The Taman Ismail Marzuki (TIM) arts and cultural hub in Cikini, Central Jakarta, was inaugurated in 1968. Named after a nationally renowned music composer, the hub is managed by the Jakarta Arts Council. The TIM complex began with a lone 90-metre-square building and now occupies a sprawling nine-hectare park ground that includes the Jakarta Public Library and the Jakarta Arts Institute, which also contains a planetarium, an open-air auditorium, art galleries, community spaces, and performance theatre halls of which the 954-seat Graha Bakti Budaya theatre is the largest space. The stately venue hosts performances weekly, from original Indonesian artistic performances to concerts, dramas, traditional and contemporary dance, and film screenings.
TIM and the Graha Bakti Budaya Theatre recently finished a US$125 million revitalisation programme, including an L-ISA Immersive Hyperreal Sound upgrade, making it the first-ever venue in Southeast Asia to be installed with the technology.

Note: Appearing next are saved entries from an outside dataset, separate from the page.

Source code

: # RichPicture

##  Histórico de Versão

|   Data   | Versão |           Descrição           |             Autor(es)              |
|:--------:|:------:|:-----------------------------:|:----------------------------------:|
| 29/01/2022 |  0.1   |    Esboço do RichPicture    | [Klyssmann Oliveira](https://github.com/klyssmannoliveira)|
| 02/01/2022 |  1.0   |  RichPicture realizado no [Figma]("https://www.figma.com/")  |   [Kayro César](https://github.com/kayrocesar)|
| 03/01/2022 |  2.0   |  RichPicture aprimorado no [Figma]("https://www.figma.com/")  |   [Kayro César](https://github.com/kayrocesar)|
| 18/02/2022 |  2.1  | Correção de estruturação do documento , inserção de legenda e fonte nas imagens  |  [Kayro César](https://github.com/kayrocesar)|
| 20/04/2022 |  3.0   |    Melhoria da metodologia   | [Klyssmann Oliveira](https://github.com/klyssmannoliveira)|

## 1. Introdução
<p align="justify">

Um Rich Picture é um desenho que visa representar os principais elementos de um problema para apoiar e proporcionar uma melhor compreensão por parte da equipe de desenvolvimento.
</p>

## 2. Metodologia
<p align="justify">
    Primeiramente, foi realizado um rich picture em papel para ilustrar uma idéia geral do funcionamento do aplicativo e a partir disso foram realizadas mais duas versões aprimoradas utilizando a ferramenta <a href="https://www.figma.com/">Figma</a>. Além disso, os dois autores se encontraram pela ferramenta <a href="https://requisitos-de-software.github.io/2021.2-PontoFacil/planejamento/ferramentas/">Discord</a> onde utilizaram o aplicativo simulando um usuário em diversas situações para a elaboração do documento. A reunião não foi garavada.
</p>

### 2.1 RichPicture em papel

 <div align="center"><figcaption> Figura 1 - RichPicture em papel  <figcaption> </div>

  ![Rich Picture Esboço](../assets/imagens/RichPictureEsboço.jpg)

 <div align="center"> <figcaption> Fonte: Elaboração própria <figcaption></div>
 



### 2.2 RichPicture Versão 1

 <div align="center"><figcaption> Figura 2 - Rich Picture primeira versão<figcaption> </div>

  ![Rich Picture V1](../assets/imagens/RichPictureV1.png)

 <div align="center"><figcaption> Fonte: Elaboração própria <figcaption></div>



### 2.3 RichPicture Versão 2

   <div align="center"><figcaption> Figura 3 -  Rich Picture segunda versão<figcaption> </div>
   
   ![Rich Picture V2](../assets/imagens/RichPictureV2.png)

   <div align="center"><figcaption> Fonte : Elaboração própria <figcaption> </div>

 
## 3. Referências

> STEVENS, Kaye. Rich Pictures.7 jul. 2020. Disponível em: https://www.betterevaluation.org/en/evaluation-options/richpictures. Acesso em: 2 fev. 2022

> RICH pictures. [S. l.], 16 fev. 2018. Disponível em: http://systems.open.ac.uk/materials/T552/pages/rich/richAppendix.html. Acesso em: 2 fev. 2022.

Local L-Acoustics certified distributor PT Gracia Auvindo joined a bid for the project tender with a system design modelled in L-Acoustics Soundvision software. Based on the compact, powerful A Series line source, the design won the approval of the theatre’s management team for its coherent coverage and its ability to blend into the architecture without obstructing sightlines.

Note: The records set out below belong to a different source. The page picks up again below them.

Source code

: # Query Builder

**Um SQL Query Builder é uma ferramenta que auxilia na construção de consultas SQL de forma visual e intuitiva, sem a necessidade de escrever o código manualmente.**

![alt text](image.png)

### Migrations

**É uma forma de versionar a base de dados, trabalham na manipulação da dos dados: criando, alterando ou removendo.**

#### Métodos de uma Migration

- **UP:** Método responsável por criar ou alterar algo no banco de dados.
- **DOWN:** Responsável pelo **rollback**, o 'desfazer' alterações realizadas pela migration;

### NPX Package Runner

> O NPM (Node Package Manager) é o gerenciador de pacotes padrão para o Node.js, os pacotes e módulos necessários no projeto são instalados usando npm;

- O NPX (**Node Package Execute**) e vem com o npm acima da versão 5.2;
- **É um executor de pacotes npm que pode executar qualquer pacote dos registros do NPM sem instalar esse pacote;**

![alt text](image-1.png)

The L-ISA design proposed by Gracia Auvindo featured fewer boxes compared to lengthy stereo arrays using A Series. The system offered similar SPL compared to larger enclosures, allowing the theatre’s management to acquire a powerful system that stayed well within the revitalisation project budget.

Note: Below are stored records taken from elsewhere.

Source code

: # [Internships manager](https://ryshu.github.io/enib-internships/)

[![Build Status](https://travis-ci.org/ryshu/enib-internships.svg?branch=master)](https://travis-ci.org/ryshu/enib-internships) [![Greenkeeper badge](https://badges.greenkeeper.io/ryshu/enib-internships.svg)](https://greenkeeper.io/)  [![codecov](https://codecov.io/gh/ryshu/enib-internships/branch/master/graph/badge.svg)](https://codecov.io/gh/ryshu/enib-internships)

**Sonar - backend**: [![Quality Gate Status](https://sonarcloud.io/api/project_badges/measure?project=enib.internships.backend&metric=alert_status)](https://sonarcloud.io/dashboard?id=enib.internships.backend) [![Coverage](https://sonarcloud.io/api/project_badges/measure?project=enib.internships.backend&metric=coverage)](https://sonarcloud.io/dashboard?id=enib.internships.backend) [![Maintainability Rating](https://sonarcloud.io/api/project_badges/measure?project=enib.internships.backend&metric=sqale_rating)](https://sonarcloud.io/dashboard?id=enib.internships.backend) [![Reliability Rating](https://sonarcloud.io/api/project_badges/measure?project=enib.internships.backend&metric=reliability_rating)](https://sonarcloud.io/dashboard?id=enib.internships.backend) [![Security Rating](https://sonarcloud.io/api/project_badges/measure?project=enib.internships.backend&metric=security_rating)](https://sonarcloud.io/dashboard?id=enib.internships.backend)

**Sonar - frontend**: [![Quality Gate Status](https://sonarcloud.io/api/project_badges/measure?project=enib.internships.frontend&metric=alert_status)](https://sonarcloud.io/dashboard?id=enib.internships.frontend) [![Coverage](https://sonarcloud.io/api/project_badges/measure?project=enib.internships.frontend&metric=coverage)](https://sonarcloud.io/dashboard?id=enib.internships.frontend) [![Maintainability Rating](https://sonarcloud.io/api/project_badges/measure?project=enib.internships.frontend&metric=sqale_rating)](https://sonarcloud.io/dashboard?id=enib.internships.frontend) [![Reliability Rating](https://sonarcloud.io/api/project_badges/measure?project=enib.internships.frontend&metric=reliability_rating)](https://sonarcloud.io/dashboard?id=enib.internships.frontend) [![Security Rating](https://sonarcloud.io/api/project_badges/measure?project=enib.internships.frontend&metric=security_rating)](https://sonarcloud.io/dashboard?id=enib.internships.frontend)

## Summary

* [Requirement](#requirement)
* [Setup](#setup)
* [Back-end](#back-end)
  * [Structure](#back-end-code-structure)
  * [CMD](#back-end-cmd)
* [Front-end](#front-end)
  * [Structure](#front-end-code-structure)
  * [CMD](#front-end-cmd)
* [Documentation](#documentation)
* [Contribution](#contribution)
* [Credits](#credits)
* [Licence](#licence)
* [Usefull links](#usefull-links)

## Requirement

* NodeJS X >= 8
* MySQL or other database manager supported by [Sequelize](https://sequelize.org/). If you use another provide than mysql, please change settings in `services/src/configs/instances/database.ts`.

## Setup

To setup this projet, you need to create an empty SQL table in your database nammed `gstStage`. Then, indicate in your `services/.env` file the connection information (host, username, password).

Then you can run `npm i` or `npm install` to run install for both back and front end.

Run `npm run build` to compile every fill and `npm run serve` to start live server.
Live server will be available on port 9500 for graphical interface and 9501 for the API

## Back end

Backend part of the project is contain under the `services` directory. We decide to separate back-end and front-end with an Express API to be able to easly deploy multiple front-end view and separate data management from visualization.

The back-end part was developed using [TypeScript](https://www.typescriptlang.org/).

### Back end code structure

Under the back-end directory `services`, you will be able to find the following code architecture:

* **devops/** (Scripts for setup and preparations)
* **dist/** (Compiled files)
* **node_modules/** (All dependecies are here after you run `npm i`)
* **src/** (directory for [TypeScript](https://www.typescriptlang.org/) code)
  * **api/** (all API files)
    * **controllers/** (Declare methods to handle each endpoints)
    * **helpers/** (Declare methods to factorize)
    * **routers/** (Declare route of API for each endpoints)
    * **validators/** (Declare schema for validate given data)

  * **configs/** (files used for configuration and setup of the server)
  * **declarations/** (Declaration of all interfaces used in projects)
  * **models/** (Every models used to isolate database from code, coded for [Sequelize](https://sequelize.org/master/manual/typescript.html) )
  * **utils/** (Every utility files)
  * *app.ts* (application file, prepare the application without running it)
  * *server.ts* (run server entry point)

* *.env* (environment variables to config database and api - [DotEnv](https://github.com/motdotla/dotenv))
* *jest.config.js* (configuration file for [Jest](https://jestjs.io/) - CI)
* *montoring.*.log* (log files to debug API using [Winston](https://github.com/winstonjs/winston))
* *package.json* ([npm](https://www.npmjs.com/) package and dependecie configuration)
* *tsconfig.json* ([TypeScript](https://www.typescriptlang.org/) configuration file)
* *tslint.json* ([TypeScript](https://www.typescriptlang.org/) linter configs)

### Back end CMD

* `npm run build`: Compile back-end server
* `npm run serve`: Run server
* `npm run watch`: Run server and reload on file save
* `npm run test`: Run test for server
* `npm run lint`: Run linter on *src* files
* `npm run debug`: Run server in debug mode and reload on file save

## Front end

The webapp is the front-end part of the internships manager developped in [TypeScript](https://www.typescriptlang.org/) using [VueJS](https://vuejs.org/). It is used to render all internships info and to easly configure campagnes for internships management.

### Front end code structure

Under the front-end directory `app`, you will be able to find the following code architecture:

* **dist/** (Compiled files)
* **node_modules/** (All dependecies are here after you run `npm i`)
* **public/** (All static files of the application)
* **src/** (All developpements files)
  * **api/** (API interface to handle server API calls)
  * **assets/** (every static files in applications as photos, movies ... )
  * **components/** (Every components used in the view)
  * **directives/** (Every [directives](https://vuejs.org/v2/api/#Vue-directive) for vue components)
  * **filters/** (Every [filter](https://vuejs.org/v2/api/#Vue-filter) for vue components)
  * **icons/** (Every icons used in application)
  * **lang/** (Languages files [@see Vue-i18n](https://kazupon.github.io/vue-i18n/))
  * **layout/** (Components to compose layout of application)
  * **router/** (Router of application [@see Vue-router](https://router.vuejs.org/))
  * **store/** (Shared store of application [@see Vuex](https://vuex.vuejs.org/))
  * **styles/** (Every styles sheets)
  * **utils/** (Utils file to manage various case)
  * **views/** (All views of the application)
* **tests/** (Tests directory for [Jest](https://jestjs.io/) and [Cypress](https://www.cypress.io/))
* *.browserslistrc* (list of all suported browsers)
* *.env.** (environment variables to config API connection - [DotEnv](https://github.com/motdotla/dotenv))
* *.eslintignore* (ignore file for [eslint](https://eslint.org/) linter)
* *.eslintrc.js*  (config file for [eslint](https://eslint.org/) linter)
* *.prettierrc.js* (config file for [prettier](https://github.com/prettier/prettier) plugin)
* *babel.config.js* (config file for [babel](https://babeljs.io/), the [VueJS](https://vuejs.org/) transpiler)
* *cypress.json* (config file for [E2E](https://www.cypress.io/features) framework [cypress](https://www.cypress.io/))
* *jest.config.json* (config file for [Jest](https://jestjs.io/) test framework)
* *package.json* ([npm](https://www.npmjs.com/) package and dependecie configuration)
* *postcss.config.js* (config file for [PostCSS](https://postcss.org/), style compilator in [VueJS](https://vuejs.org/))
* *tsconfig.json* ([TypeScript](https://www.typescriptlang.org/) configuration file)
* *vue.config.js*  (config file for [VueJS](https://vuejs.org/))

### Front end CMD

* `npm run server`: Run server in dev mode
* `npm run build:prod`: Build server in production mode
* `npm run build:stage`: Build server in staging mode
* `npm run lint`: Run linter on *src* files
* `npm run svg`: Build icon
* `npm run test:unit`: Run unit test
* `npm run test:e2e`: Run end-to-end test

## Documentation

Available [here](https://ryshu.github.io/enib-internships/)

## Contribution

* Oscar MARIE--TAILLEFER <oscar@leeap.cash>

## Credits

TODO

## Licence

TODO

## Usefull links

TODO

The final design consists of a Scene System of five hangs of two L-Acoustics A10 Focus and two A10 Wide each, spread evenly across the stage proscenium. Two further hangs, one A10 Focus and two A10 Wide each, are hung on either side of the Scene System for extension. A centre hang of six KS21 subwoofers ensures low-frequency definition. Sixteen coaxial X8 boxes distributed along the side and rear walls of the theatre hall make up the surround system, with two L-Acoustics X8 boxes for deck-fill. Six X12 point-source speakers are rigged above the audience for height, completing the spatial sound configuration.
Seven L-Acoustics 5XT embedded across the stage lip provide spatial front-fill while near-fill is accomplished by three pairs of 108P active monitors. Performers on stage are served by 10 L-Acoustics 112P monitors, and the entire system is driven by 10 LA4X and six LA2Xi amplified controllers powered by an L-ISA Processor II on a Live 32 tier license which allows for 128 inputs and 32 outputs.
The L-Acoustics Application Project team helped to calibrate the system and train theatre staff and audio consultant Bayu Wicksana to use it for object-based spatial mixing. “The main scene system makes the positioning of sound objects across the stage more realistic,” says Bayu. “This gives our productions, especially theatrical performances, a lush, panoramic feel.”
“I am constantly discovering and exploring endless mixing possibilities with the frontal, height, and surround systems, he concludes. “It is a joy to craft and hear a livelier, more natural atmosphere for the theatre’s diverse range of performances and productions.”